Las cortinas de la habitación no se habían abierto ni una sola vez.
Selena no sabía si afuera era de día o de noche, y mucho menos cuánto tiempo llevaba encerrada allí.
Sabía que Vidal tenía miedo. Temía que, si ella salía de la casa, lo denunciara y arruinara su proyecto.
Y también sabía que, por mucho que ella le jurara silencio, Vidal no le iba a creer.
A decir verdad.
No le importaba estar encerrada.
En el fondo, sus intereses y los de Vidal estaban alineados: ambos querían que él ganara la licitación.
Así que, que ella estuviera adentro o afuera, no cambiaba mucho el panorama.
El gran problema era que Leo acababa de ser operado.
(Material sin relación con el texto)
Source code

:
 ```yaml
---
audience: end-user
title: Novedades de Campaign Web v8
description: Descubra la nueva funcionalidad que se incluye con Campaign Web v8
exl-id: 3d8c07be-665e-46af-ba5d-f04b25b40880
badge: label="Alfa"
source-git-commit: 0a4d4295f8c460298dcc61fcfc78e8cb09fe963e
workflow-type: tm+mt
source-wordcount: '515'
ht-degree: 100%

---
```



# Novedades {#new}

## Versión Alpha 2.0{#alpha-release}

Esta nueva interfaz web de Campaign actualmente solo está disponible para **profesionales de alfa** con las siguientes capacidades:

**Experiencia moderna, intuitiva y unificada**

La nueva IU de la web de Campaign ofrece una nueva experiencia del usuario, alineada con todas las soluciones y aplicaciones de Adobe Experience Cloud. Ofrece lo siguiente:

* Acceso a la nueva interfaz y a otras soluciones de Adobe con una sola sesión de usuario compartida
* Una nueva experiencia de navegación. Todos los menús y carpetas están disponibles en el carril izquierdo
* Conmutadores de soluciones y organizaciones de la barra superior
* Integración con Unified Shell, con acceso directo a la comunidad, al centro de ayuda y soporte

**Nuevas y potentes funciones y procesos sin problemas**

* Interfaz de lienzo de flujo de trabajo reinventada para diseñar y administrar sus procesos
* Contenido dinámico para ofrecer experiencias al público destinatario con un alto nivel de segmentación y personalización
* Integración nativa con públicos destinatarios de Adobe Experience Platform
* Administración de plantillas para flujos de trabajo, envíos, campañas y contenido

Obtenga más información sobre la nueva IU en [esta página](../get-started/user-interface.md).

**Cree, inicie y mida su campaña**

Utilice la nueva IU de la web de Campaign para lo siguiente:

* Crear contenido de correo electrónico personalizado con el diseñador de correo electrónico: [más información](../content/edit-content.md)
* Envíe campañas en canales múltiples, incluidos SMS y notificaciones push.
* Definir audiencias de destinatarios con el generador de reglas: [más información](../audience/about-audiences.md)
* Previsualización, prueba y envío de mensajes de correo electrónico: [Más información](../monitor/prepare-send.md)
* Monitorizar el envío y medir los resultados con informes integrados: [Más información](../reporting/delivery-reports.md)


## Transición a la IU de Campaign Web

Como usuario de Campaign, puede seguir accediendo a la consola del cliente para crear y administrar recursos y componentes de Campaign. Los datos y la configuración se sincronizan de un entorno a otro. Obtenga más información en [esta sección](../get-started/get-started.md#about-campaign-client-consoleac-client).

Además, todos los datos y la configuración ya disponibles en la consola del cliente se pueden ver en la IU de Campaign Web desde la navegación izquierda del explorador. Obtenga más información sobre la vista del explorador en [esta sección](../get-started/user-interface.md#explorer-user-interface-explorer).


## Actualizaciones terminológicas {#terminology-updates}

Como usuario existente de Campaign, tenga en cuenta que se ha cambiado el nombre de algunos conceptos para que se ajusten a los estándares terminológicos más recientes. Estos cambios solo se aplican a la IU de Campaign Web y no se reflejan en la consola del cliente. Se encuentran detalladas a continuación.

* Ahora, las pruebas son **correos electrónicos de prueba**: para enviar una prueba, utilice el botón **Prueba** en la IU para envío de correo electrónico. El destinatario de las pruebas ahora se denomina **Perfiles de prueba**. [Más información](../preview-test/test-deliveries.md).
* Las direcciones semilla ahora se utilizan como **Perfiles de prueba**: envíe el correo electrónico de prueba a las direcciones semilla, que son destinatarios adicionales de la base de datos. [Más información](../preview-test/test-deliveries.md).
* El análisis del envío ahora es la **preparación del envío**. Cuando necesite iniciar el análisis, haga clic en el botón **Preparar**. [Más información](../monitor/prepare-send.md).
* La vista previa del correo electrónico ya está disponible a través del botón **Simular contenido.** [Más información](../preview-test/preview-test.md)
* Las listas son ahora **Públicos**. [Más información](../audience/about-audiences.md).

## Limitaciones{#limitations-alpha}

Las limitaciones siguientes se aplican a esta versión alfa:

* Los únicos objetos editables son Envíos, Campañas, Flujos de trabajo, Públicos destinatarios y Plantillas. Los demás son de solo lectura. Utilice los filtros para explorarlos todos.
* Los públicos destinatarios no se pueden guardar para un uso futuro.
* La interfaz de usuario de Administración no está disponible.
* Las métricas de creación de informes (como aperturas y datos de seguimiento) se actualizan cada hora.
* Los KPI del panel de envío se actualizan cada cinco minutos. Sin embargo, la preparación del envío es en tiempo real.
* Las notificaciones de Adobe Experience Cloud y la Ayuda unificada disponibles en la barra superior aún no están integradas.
Ella lo había criado con sus propias manos desde que el niño tenía dos años; en su corazón, Leo era como su hijo biológico.
¿Qué madre se quedaría tranquila sabiendo que su hijo pequeño recién salía de una cirugía?
Vidal caminó hacia ella.
Tropezó un par de pasos.
Y se dejó caer pesadamente en el borde de la cama.
Extendió una mano para agarrarla del tobillo y, como solía hacerlo tantas veces cuando eran niños, hundió el rostro en la pantorrilla de Selena, frotándose suavemente.
—Amor, me duele mucho el estómago. Ve a prepararme un té para asentarme... solo uno...
Selena lo miró desde arriba.
Observó el rubor alcohólico en sus mejillas y, sobre todo, la marca de una mordida que llevaba en el cuello.
—No haré nada que perjudique tu proyecto.